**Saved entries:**
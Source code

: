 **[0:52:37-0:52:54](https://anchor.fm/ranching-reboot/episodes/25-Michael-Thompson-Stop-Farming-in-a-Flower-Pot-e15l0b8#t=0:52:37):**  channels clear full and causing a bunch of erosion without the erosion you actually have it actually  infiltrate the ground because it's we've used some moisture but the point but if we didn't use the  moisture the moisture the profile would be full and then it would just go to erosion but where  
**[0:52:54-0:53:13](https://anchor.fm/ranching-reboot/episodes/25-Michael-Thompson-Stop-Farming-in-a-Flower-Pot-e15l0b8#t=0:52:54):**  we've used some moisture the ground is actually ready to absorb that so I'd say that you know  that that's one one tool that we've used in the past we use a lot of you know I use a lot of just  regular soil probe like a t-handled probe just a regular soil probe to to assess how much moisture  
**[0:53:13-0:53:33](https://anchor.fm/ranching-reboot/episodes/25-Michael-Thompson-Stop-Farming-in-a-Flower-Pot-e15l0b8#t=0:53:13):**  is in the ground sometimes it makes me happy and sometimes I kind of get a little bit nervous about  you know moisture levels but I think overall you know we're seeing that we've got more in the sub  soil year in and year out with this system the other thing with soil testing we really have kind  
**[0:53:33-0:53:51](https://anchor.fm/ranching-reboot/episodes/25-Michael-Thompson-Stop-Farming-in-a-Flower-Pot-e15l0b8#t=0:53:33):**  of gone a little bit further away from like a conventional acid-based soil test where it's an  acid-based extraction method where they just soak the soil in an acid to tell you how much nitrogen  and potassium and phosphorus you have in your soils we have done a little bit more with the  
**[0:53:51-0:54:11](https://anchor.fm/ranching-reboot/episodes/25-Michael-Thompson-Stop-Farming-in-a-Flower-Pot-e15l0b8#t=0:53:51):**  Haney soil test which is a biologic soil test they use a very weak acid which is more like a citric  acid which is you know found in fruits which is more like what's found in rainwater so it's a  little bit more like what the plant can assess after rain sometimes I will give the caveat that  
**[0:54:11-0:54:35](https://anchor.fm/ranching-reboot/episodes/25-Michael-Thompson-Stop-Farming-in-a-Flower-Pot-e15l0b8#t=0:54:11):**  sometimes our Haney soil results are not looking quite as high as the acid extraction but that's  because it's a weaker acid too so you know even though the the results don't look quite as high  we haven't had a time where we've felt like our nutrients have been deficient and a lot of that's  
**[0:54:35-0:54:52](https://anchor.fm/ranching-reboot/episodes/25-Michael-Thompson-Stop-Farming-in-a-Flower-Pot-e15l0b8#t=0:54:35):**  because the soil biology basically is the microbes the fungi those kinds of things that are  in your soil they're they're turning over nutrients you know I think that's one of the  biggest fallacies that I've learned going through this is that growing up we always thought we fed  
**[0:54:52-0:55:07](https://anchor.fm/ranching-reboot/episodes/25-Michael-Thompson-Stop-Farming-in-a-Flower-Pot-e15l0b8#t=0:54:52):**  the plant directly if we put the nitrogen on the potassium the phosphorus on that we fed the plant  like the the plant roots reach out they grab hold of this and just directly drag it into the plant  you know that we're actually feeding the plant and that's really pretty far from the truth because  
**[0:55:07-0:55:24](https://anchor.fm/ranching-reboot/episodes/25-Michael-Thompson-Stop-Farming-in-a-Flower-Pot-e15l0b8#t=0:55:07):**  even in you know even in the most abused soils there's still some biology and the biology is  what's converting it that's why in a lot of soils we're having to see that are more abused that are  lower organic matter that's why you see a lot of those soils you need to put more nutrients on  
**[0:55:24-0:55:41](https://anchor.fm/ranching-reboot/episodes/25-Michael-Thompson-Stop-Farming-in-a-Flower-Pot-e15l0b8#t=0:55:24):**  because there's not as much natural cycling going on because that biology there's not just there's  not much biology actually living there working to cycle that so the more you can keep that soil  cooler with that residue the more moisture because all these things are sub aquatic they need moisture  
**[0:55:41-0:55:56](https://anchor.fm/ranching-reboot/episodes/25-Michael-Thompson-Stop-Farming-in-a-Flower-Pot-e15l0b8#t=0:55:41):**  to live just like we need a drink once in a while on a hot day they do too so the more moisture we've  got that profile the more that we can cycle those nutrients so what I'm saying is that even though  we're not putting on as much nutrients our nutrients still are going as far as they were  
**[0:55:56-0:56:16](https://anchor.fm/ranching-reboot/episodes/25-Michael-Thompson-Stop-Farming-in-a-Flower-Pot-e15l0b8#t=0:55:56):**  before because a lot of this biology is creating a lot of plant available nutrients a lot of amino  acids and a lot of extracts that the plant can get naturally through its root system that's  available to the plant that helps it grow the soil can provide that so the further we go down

**Problem description:**
Reproduce the records above line by line, without any change, up to and including the line that holds "erosion but where".

**Finished task:**
Source code

: **[0:52:37-0:52:54](https://anchor.fm/ranching-reboot/episodes/25-Michael-Thompson-Stop-Farming-in-a-Flower-Pot-e15l0b8#t=0:52:37):**  channels clear full and causing a bunch of erosion without the erosion you actually have it actually  infiltrate the ground because it's we've used some moisture but the point but if we didn't use the  moisture the moisture the profile would be full and then it would just go to erosion but where  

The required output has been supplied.